**WHAT TO PRODUCE**
The answer must be a bare number: the count of lines below that contain "drift".

**PROVIDED ENTRIES**
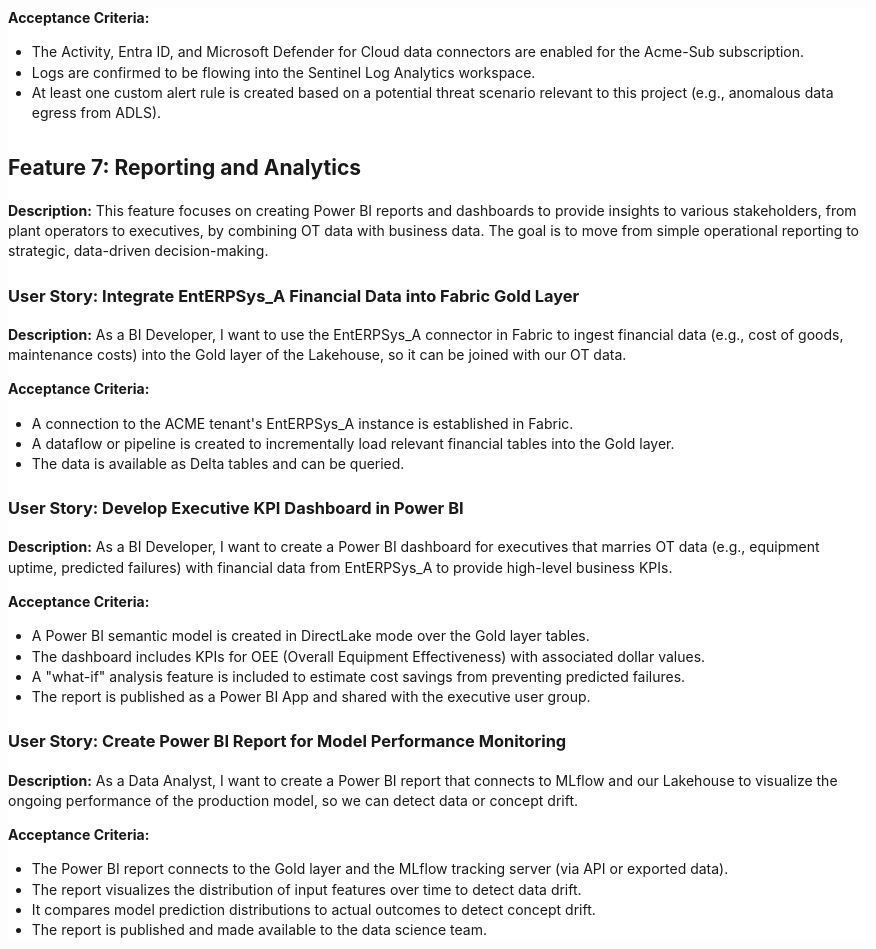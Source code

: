 **Acceptance Criteria:**
- The Activity, Entra ID, and Microsoft Defender for Cloud data connectors are enabled for the Acme-Sub subscription.
- Logs are confirmed to be flowing into the Sentinel Log Analytics workspace.
- At least one custom alert rule is created based on a potential threat scenario relevant to this project (e.g., anomalous data egress from ADLS).

## Feature 7: Reporting and Analytics

**Description:** This feature focuses on creating Power BI reports and dashboards to provide insights to various stakeholders, from plant operators to executives, by combining OT data with business data. The goal is to move from simple operational reporting to strategic, data-driven decision-making.

### User Story:  Integrate EntERPSys_A Financial Data into Fabric Gold Layer

**Description:** As a BI Developer, I want to use the EntERPSys_A connector in Fabric to ingest financial data (e.g., cost of goods, maintenance costs) into the Gold layer of the Lakehouse, so it can be joined with our OT data.

**Acceptance Criteria:**
- A connection to the ACME tenant's EntERPSys_A instance is established in Fabric.
- A dataflow or pipeline is created to incrementally load relevant financial tables into the Gold layer.
- The data is available as Delta tables and can be queried.

### User Story:  Develop Executive KPI Dashboard in Power BI

**Description:** As a BI Developer, I want to create a Power BI dashboard for executives that marries OT data (e.g., equipment uptime, predicted failures) with financial data from EntERPSys_A to provide high-level business KPIs.

**Acceptance Criteria:**
- A Power BI semantic model is created in DirectLake mode over the Gold layer tables.
- The dashboard includes KPIs for OEE (Overall Equipment Effectiveness) with associated dollar values.
- A "what-if" analysis feature is included to estimate cost savings from preventing predicted failures.
- The report is published as a Power BI App and shared with the executive user group.

### User Story:  Create Power BI Report for Model Performance Monitoring

**Description:** As a Data Analyst, I want to create a Power BI report that connects to MLflow and our Lakehouse to visualize the ongoing performance of the production model, so we can detect data or concept drift.

**Acceptance Criteria:**
- The Power BI report connects to the Gold layer and the MLflow tracking server (via API or exported data).
- The report visualizes the distribution of input features over time to detect data drift.
- It compares model prediction distributions to actual outcomes to detect concept drift.
- The report is published and made available to the data science team.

**OUTPUT OF THE TASK**
3